* _Task goal_: Wherever a line of the records contains "should", copy that line.

* _Data to use_:

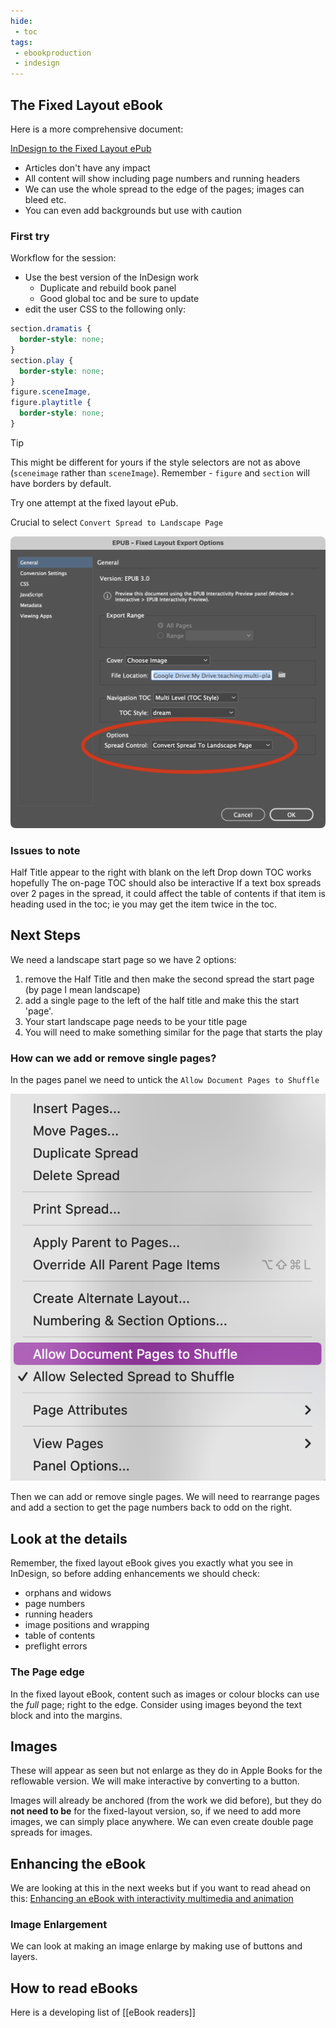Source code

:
 ```yaml
---
hide:
 - toc
tags:
 - ebookproduction
 - indesign
---
```

## The Fixed Layout eBook
Here is a more comprehensive document:

[InDesign to the Fixed Layout ePub](../../eBookProduction/InDesign%20to%20the%20Fixed%20Layout%20ePub.md)

- Articles don't have any impact
- All content will show including page numbers and running headers
- We can use the whole spread to the edge of the pages; images can bleed etc.
- You can even add backgrounds but use with caution

### First try

Workflow for the session:

- Use the best version of the InDesign work
	- Duplicate and rebuild book panel
	- Good global toc and be sure to update
- edit the user CSS to the following only:

```css
section.dramatis {
  border-style: none;
}
section.play {
  border-style: none;
}
figure.sceneImage,
figure.playtitle {
  border-style: none;
}
```

> [!tip] 
> This might be different for yours if the style selectors are not as above (`sceneimage` rather than `sceneImage`). Remember - `figure` and `section` will have borders by default.

Try one attempt at the fixed layout ePub.

Crucial to select `Convert Spread to Landscape Page`

![Spread settings](../../media/Screenshot_2022-03-18_at_10.55.29.png)

### Issues to note
Half Title appear to the right with blank on the left
Drop down TOC works hopefully
The on-page TOC should also be interactive
If a text box spreads over 2 pages in the spread, it could affect the table of contents if that item is heading used in the toc; ie you may get the item twice in the toc.

## Next Steps
We need a landscape start page so we have 2 options:

1. remove the Half Title and then make the second spread the start page (by page I mean landscape)
2. add a single page to the left of the half title and make this the start 'page'.
3. Your start landscape page needs to be your title page
4. You will need to make something similar for the page that starts the play

### How can we add or remove single pages?

In the pages panel we need to untick the `Allow Document Pages to Shuffle`

![Shuffle](../../media/Screenshot_2022-03-18_at_11.54.15.png)

Then we can add or remove single pages. We will need to rearrange pages and add a section to get the page numbers back to odd on the right.

## Look at the details
Remember, the fixed layout eBook gives you exactly what you see in InDesign, so before adding enhancements we should check:

- orphans and widows
- page numbers
- running headers
- image positions and wrapping
- table of contents
- preflight errors

### The Page edge
In the fixed layout eBook, content such as images or colour blocks can use the _full_ page; right to the edge. Consider using images beyond the text block and into the margins.

## Images
These will appear as seen but  not enlarge as they do in Apple Books for the reflowable version. We will make interactive by converting to a button.

Images will already be anchored (from the work we did before), but they do **not need to be** for the fixed-layout version, so, if we need to add more images, we can simply place anywhere. We can even create double page spreads for images.

## Enhancing the eBook
We are looking at this in the next weeks but if you want to read ahead on this:
[Enhancing an eBook with interactivity multimedia and animation](../../eBookProduction/Enhancing%20an%20eBook%20with%20interactivity%20multimedia%20and%20animation.md)

### Image Enlargement
We can look at making an image enlarge by making use of buttons and layers.

## How to read eBooks
Here is a developing list of [[eBook readers]]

* _Reply to the task_:
The on-page TOC should also be interactive
Remember, the fixed layout eBook gives you exactly what you see in InDesign, so before adding enhancements we should check:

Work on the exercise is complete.